[Saved data entries]
=======

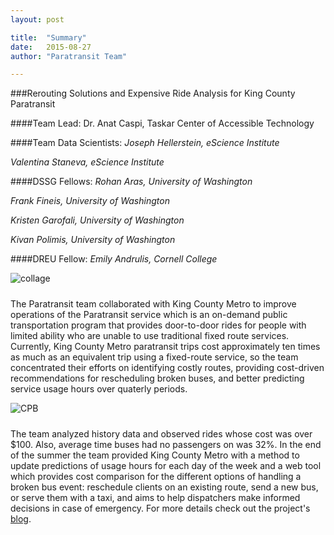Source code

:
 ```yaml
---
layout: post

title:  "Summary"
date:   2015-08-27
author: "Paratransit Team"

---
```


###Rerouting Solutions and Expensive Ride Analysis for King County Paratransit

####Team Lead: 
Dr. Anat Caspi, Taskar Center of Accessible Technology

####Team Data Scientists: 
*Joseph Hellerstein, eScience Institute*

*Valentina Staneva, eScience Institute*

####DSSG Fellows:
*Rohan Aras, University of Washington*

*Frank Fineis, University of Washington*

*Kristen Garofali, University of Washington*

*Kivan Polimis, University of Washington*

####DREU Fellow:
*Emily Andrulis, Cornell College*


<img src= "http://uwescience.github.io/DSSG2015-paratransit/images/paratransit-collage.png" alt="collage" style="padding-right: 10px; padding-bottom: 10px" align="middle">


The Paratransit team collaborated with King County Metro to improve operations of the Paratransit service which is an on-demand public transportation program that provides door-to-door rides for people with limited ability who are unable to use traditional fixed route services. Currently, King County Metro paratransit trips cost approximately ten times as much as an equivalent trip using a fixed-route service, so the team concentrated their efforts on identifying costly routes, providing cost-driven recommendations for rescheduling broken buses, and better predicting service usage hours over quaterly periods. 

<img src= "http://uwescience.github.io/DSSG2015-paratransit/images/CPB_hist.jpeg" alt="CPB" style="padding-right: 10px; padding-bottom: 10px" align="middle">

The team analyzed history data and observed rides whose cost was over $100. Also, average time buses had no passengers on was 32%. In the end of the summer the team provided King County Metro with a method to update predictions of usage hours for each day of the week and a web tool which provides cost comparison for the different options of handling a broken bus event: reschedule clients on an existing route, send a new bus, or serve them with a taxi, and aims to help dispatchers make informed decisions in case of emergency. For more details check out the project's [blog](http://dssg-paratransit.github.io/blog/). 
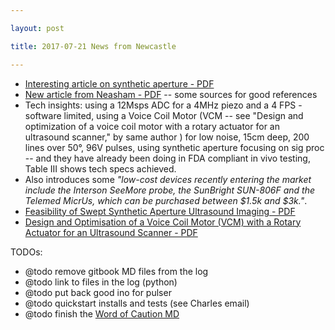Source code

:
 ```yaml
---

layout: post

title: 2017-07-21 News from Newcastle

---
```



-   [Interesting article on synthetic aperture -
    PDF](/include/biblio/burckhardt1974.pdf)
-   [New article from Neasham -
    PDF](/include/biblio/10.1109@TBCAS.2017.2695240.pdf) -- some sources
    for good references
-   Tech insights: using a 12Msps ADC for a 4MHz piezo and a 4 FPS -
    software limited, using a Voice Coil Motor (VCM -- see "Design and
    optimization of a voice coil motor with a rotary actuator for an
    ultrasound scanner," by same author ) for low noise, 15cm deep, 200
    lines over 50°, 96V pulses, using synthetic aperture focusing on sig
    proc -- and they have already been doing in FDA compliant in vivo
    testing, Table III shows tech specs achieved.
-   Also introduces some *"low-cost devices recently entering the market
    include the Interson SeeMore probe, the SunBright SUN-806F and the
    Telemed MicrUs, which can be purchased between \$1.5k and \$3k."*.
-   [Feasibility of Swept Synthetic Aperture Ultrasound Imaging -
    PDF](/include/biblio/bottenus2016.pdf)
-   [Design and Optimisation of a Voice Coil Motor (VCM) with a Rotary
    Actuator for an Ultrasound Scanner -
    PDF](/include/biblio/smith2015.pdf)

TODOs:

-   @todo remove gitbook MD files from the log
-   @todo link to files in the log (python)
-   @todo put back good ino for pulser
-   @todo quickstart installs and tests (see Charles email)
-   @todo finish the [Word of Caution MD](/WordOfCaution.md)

=======

** WORK INSTRUCTION **
Wherever the string "from" occurs in the records above, copy that line.

** ANSWER TO THE PROBLEM **
title: 2017-07-21 News from Newcastle
-   [New article from Neasham -
-   @todo remove gitbook MD files from the log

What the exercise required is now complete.